Straddling the border between Arizona and Utah, Monument Valley is defined by enormous isolated sandstone buttes that rise sharply from a broad desert basin. The valley is managed by the Navajo Nation, and its towers (including the Mittens and Merrick Butte) reach over 1,000 feet above the valley floor. The landscape is the result of tens of millions of years of erosion stripping away softer rock layers while the more resistant De Chelly Sandstone held up to form the buttes.
Monument Valley has been filmed extensively since John Ford used it as the backdrop for Stagecoach in 1939, and visitors may recognize it from The Searchers, Forrest Gump, and countless other Western and road-trip films. A scenic pullout off Highway 163 is commonly called the Forrest Gump point. Vehicle access is limited to a few scenic driving loops and guided backcountry tours on unpaved roads that can become difficult after rain.
Grand Canyon

Grand Canyon National Park is one of the most extensively studied geological formations in North America and one of the most visited national parks in the United States. The canyon stretches for 277 miles with depths exceeding a mile in places. Its walls expose nearly two billion years of Earth's history, with the oldest rocks (the Vishnu Basement Rocks at the bottom) dating to around 1.84 billion years ago. The Colorado River continues to cut through ancient metamorphic and sedimentary stone today, actively shaping the canyon.

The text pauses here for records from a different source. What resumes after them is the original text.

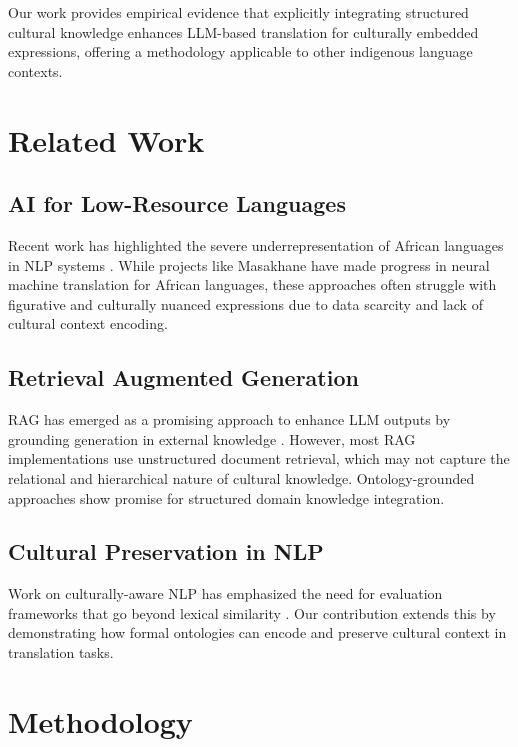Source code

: \documentclass[11pt,twocolumn]{article}
\begin{document}
Our work provides empirical evidence that explicitly integrating structured cultural knowledge enhances LLM-based translation for culturally embedded expressions, offering a methodology applicable to other indigenous language contexts.

\section{Related Work}

\subsection{AI for Low-Resource Languages}

Recent work has highlighted the severe underrepresentation of African languages in NLP systems \cite{nekoto2020participatory}. While projects like Masakhane \cite{orife2020masakhane} have made progress in neural machine translation for African languages, these approaches often struggle with figurative and culturally nuanced expressions due to data scarcity and lack of cultural context encoding.

\subsection{Retrieval Augmented Generation}

RAG has emerged as a promising approach to enhance LLM outputs by grounding generation in external knowledge \cite{lewis2020retrieval}. However, most RAG implementations use unstructured document retrieval, which may not capture the relational and hierarchical nature of cultural knowledge. Ontology-grounded approaches \cite{li2024ontology} show promise for structured domain knowledge integration.

\subsection{Cultural Preservation in NLP}

Work on culturally-aware NLP has emphasized the need for evaluation frameworks that go beyond lexical similarity \cite{hershcovich2022challenges}. Our contribution extends this by demonstrating how formal ontologies can encode and preserve cultural context in translation tasks.

\section{Methodology}
\end{document}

The South Rim is far more accessible than the North Rim, with the main viewpoints including Mather Point, Yavapai Point, and Desert View. Year-round amenities include the Yavapai Geology Museum and the historic El Tovar Hotel. The North Rim is roughly 1,000 feet higher in elevation, closes from mid-October to mid-May due to snow, and feels markedly different in climate and vegetation. Temperatures can swing 30-40 degrees between rim and river, creating distinct ecological zones from Ponderosa pine forest at the rim down to desert scrub at the bottom. Cooler, drier conditions give the clearest air for photography.
Petrified Forest

Petrified Forest National Park preserves one of the largest concentrations of fossilized wood on Earth. The stone-like logs scattered across the park are primarily ancient conifers that fell roughly 220 million years ago during the Late Triassic, when the area sat in a humid tropical lowland. Mineral-rich groundwater gradually replaced the organic material with quartz, creating a dense, multicoloured appearance from iron, manganese, and carbon impurities.
The park also covers the southern edge of the Painted Desert, where layered clay hills display bands of red, purple, and gray from varying iron and manganese content. Short trails including Blue Mesa and Crystal Forest, along with roadside stops on Petrified Forest Road, give close access to both the logs and the layered badland country. The park is high desert with limited shade and no gas stations inside the boundary, so water and sun protection are essential.
Arizona in Deep Time
These five landmarks span nearly two billion years of geological history, from the ancient basement rocks of the Grand Canyon to the Late Triassic fossil forests at Petrified Forest to the actively eroding buttes of Monument Valley. Each one is a window onto a different slice of Southwestern geology, and together they make the case that Arizona's landscape is better understood as a series of stories told in stone.